Problem to solve:
Select the lines below containing the word "implementation".
━━━ Recorded information ━━━
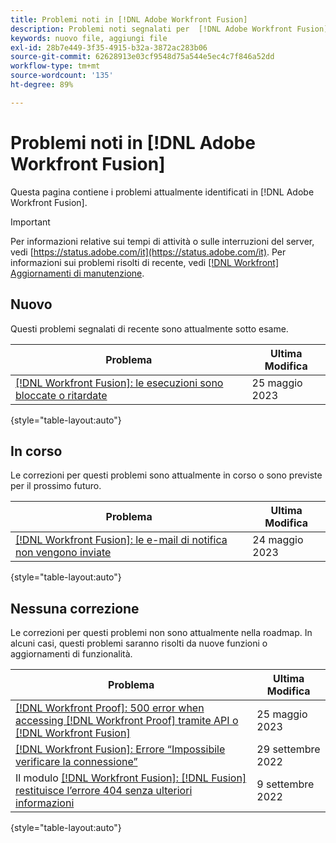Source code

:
 ```yaml
---
title: Problemi noti in [!DNL Adobe Workfront Fusion]
description: Problemi noti segnalati per  [!DNL Adobe Workfront Fusion]
keywords: nuovo file, aggiungi file
exl-id: 28b7e449-3f35-4915-b32a-3872ac283b06
source-git-commit: 62628913e03cf9548d75a544e5ec4c7f846a52dd
workflow-type: tm+mt
source-wordcount: '135'
ht-degree: 89%

---
```


# Problemi noti in [!DNL Adobe Workfront Fusion]

Questa pagina contiene i problemi attualmente identificati in [!DNL Adobe Workfront Fusion].

>[!IMPORTANT]
>
>Per informazioni relative sui tempi di attività o sulle interruzioni del server, vedi [https://status.adobe.com/it](https://status.adobe.com/it). Per informazioni sui problemi risolti di recente, vedi [[!DNL Workfront] Aggiornamenti di manutenzione](../maintenance/current-updates.md).

## Nuovo

Questi problemi segnalati di recente sono attualmente sotto esame.

| **Problema** | **Ultima Modifica** |
| -----------------------------------------------------------------| ----------------- |
| [[!DNL Workfront Fusion]: le esecuzioni sono bloccate o ritardate](known-issues-workfront-fusion/fusion-stuck-executions.md) | 25 maggio 2023 |

{style="table-layout:auto"}


## In corso

Le correzioni per questi problemi sono attualmente in corso o sono previste per il prossimo futuro.

| **Problema** | **Ultima Modifica** |
| -----------------------------------------------------------------| ----------------- |
| [[!DNL Workfront Fusion]: le e-mail di notifica non vengono inviate](known-issues-workfront-fusion/fusion-notification-emails-not-sent.md) | 24 maggio 2023 |

{style="table-layout:auto"}

## Nessuna correzione

Le correzioni per questi problemi non sono attualmente nella roadmap. In alcuni casi, questi problemi saranno risolti da nuove funzioni o aggiornamenti di funzionalità.

| **Problema** | **Ultima Modifica** |
| -----------------------------------------------------------------| ----------------- |
| [[!DNL Workfront Proof]: 500 error when accessing [!DNL Workfront Proof] tramite API o [!DNL Workfront Fusion]](known-issues-workfront-proof/proof-500-error-getallproofs.md) | 25 maggio 2023 |
| [[!DNL Workfront Fusion]: Errore “Impossibile verificare la connessione”](known-issues-workfront-fusion/fusion-401-error-must-reauthenicate-connection.md) | 29 settembre 2022 |
| Il modulo [[!DNL Workfront Fusion]: [!DNL Fusion]  restituisce l’errore 404 senza ulteriori informazioni](known-issues-workfront-fusion/fusion-404-error-no-description.md) | 9 settembre 2022 |

{style="table-layout:auto"}
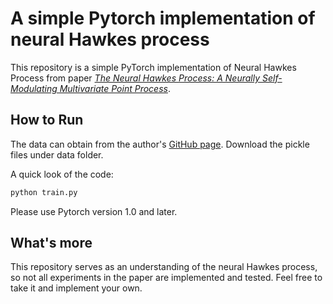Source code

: # A simple Pytorch implementation of neural Hawkes process

This repository is a simple PyTorch implementation of Neural Hawkes Process from paper *[The Neural Hawkes Process: A Neurally Self-Modulating Multivariate Point Process](https://arxiv.org/abs/1612.09328)*. 

## How to Run
The data can obtain from the author's [GitHub page](https://github.com/HMEIatJHU/neurawkes). Download the pickle files under data folder.

A quick look of the code:
```python
python train.py
```

Please use Pytorch version 1.0 and later.

## What's more
This repository serves as an understanding of the neural Hawkes process, so not all experiments in the paper are implemented and tested. Feel free to take it and implement your own.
━━━
The completed task:
: # A simple Pytorch implementation of neural Hawkes process
This repository is a simple PyTorch implementation of Neural Hawkes Process from paper *[The Neural Hawkes Process: A Neurally Self-Modulating Multivariate Point Process](https://arxiv.org/abs/1612.09328)*. 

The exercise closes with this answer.